Man is a social animal. This is a phrase that has often raised a lot of questions in my head. Earlier I thought it meant to say that it was imperative to be a part of a social circle to survive in society. Middle school for me was a journey that hit quite a few low points and at that time I needed a sorted and mature head at my side. Sadly I was expecting too much and none of my friends met my standards. It is very hard to empathise with a person because pity is all that the human mind can actually fathom. In the midst of all this I decided to be my own friend. My greatest fear like a lot of other people was to be alone. But at the same time my friends seemed nothing more than acquaintances.
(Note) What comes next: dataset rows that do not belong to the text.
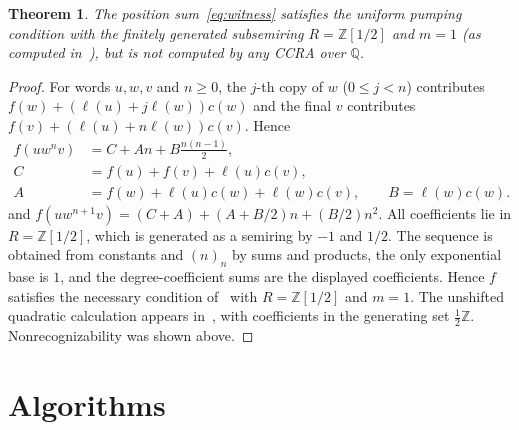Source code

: \documentclass[11pt,letterpaper]{article}
\newcommand{\Q}{\mathbb{Q}}
\newcommand{\Z}{\mathbb{Z}}
\newtheorem{theorem}{Theorem}
\theoremstyle{definition}
\begin{document}
\begin{theorem}\label{thm:pumping}
The position sum~\eqref{eq:witness} satisfies the uniform pumping condition with the finitely generated subsemiring $R=\Z[1/2]$ and $m=1$ (as computed in~\cite[Example~26]{MPS26}), but is not computed by any CCRA over $\Q$.
\end{theorem}
\begin{proof}
For words $u,w,v$ and $n\ge0$, the $j$-th copy of $w$ ($0\le j<n$) contributes $f(w)+(\ell(u)+j\ell(w))c(w)$ and the final $v$ contributes $f(v)+(\ell(u)+n\ell(w))c(v)$. Hence
\[
\begin{aligned}
f(uw^nv)&=C+An+B\frac{n(n-1)}2,\\
C&=f(u)+f(v)+\ell(u)c(v),\\
A&=f(w)+\ell(u)c(w)+\ell(w)c(v),\qquad B=\ell(w)c(w).
\end{aligned}
\]
and $f(uw^{n+1}v)=(C+A)+(A+B/2)n+(B/2)n^2$. All coefficients lie in $R=\Z[1/2]$, which is generated as a semiring by $-1$ and $1/2$. The sequence is obtained from constants and $(n)_n$ by sums and products, the only exponential base is $1$, and the degree-coefficient sums are the displayed coefficients. Hence $f$ satisfies the necessary condition of~\cite[Theorem~15]{MPS26} with $R=\Z[1/2]$ and $m=1$. The unshifted quadratic calculation appears in~\cite[Appendix~B.4]{MPSfull}, with coefficients in the generating set $\tfrac12\Z$. Nonrecognizability was shown above.
\end{proof}



\section{Algorithms}\label{sec:algorithms}
\end{document}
Finally the twelve year old me decided to undertake a social experiment which was talking to everyone and being cordial but finding the answers to my own problems without the help of a best friend. I can say that though it was hard not sharing my emotions, feelings and being in my own space but during that period it was the apt choice for me. I grew stronger emotionally and actually formed closer bonds with my family. I learnt that nothing can beat the advice of parents and they are your emotional anchors. I learnt that human beings like people who have less problems to share and mostly in today's time want friends to have fun with and then post it on social media. It is truly hard to find a deep emotional connection. In no way am I trying to state that we should stop talking to people, I didn't do that. I simply give them the time that was equivalent to their worth in my life. 
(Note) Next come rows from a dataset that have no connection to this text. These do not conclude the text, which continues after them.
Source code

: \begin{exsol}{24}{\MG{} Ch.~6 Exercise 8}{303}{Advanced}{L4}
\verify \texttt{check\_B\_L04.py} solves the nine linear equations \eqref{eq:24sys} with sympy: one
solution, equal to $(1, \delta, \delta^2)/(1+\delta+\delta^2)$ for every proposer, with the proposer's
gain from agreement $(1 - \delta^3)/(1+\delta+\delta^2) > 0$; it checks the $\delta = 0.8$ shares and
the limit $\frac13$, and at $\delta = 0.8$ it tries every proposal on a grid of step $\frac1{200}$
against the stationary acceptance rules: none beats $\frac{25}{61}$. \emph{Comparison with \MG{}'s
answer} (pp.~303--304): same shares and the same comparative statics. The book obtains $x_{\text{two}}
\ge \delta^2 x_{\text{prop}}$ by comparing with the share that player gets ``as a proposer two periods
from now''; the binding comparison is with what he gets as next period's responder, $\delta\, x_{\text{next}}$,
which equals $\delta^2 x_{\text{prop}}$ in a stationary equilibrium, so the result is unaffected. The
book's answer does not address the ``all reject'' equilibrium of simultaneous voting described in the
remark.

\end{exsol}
Looking back and introspecting, I feel that this is now is one of my greatest strengths. I am not afraid of going alone for a coffee and I feel a sense of tranquility and freedom when I am by myself. It is all a matter of how you train your mind. Stop paying heed to your insecurities and be your own judge. The fact is that apart from you, no one can fathom the intensity of your emotions. Make a personal note of this and remember that the realities of your life are only known by you, so train your mind to study them objectively. Believe me that when you are able to deal with your emotional tussles successfully, it is the most empowering feeling in this world.

Wednesday, August 8, 2018

Anecdote #30

Change is a word that evokes an ocean of feelings in me. According to me it leads to a feeling of uncertainty, challenges your confidence and your resilience. The most exacting kind of change is when your emotions, feelings and perspectives suddenly begin to differ without your knowledge. This can happen due to unprecedented circumstances, stressful situations or traumatic events. The human body releases a set off intolerable responses which often leave you with questions and apprehensions. At such moments we are taken aback and not able to comprehend the cause of such changes. We often try to escape the problem by ignoring it and assuming that it was only a one time thing. Stress leads to these changes in our mind, body and health. It creeps in our system without us knowing of it! Taking it lightly and choosing to look away is not the answer. If we do not incorporate changes in our lifestyle stress can overtake our mind, body and being. Changes like moving from school to college can cause stress so can moving to a different city and if in the midst of all these changes we pressurise ourselves to be perfectionists, we'll end up losing the plot! Do things according to your pace, change your perspective of looking at events and situations on the basis of your convenience and ability to take on tasks. Your way of dealing with change cannot be synonymous with mine because our destinies cannot converge. Do not apply the same formula to everything. Give yourself the opportunity to change for the better and to grow and mature emotionally. Identify the circumstances that put you down and recognise the intensity of pressure you can handle. Be your own kind of change! In other words I mean to say carve your own path for evolution, for all you know it may be a success story that others begin to chase.